DATASET EXTRACT:
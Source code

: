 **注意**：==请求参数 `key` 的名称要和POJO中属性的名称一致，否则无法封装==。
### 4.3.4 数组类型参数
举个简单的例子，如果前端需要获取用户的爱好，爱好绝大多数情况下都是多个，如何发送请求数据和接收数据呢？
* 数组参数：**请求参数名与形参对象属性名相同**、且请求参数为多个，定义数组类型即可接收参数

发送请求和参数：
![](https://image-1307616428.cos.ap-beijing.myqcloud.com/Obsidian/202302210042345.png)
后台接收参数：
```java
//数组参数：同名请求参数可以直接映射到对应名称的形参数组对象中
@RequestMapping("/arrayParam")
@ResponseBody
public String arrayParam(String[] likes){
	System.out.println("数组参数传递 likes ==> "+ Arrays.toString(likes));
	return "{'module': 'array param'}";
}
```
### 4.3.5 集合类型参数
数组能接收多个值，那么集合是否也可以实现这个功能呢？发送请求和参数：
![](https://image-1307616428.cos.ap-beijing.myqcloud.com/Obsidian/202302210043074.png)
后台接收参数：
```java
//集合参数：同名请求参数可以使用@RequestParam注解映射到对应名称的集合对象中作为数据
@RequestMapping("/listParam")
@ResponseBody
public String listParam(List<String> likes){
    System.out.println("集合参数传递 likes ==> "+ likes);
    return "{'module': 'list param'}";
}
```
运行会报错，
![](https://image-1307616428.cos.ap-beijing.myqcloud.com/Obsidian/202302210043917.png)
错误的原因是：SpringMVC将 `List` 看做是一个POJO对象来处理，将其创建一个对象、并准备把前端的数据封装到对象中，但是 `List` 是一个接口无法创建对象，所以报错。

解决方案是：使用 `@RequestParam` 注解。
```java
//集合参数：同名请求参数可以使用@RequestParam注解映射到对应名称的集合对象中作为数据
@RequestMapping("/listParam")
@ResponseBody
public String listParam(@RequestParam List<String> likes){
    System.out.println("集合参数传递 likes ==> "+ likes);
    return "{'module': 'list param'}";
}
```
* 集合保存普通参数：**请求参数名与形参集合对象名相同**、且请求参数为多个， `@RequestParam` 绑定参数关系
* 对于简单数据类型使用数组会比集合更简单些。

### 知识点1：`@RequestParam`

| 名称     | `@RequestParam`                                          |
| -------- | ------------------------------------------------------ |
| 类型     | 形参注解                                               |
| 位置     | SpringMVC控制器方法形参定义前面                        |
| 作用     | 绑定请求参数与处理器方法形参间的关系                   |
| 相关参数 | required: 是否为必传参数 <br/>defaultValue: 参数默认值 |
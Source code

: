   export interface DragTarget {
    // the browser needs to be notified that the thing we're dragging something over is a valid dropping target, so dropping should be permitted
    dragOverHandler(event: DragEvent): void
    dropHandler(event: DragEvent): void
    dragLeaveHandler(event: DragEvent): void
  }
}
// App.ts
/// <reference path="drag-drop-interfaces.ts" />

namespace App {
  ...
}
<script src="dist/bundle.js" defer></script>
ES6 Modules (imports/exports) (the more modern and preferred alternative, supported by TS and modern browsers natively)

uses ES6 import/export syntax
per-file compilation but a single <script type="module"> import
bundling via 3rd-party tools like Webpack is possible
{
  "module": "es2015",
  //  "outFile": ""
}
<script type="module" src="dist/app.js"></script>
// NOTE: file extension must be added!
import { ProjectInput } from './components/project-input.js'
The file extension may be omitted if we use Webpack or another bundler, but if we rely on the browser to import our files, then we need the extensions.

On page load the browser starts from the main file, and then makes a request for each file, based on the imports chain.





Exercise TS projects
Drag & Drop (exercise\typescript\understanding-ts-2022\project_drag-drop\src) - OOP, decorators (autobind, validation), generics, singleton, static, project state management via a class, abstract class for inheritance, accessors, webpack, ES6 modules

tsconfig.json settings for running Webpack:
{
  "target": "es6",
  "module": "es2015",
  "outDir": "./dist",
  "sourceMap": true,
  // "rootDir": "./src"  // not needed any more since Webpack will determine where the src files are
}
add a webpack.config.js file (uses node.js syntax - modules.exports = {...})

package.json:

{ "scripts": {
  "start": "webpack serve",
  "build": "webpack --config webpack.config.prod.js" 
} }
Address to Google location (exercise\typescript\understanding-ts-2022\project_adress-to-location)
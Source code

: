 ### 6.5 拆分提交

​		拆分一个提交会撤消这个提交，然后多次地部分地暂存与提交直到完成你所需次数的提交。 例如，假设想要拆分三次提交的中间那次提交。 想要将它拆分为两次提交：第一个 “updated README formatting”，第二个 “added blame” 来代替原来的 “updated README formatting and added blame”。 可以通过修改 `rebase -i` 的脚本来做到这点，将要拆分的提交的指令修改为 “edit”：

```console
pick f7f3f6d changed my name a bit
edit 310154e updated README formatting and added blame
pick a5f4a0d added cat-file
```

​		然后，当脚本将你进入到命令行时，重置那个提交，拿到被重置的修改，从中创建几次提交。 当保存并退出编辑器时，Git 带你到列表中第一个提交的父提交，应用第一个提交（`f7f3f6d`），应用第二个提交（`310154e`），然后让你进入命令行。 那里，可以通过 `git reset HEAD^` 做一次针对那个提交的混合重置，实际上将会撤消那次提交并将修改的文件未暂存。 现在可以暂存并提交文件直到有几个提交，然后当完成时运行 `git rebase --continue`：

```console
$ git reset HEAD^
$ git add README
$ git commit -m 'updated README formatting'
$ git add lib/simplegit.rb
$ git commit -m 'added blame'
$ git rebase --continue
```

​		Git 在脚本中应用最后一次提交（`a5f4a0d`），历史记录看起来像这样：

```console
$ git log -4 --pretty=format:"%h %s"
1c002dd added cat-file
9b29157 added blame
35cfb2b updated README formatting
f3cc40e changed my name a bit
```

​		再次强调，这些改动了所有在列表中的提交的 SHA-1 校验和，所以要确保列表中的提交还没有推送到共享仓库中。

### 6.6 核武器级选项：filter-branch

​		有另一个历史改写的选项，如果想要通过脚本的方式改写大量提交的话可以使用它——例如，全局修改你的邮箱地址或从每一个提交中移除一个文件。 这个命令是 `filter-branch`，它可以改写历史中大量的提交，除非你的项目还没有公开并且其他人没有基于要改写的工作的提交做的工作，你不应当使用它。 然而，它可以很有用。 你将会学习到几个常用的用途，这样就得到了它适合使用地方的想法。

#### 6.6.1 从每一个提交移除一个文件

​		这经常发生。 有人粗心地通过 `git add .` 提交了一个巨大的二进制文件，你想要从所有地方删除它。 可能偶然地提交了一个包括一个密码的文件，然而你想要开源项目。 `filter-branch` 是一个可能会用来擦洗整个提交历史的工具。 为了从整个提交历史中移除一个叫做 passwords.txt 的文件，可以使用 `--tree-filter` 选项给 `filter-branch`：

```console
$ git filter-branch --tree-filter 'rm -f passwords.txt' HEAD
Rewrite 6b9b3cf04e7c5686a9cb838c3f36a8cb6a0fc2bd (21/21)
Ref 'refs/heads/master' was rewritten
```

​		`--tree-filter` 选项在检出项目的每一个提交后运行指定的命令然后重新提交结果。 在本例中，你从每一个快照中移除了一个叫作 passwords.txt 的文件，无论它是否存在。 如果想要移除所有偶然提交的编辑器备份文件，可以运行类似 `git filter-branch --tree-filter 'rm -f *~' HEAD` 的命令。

DESCRIPTION OF THE TASK: Wherever a line in the records contains the word "more", copy that line.

RESPONSE BELOW:
ES6 Modules (imports/exports) (the more modern and preferred alternative, supported by TS and modern browsers natively)
  // "rootDir": "./src"  // not needed any more since Webpack will determine where the src files are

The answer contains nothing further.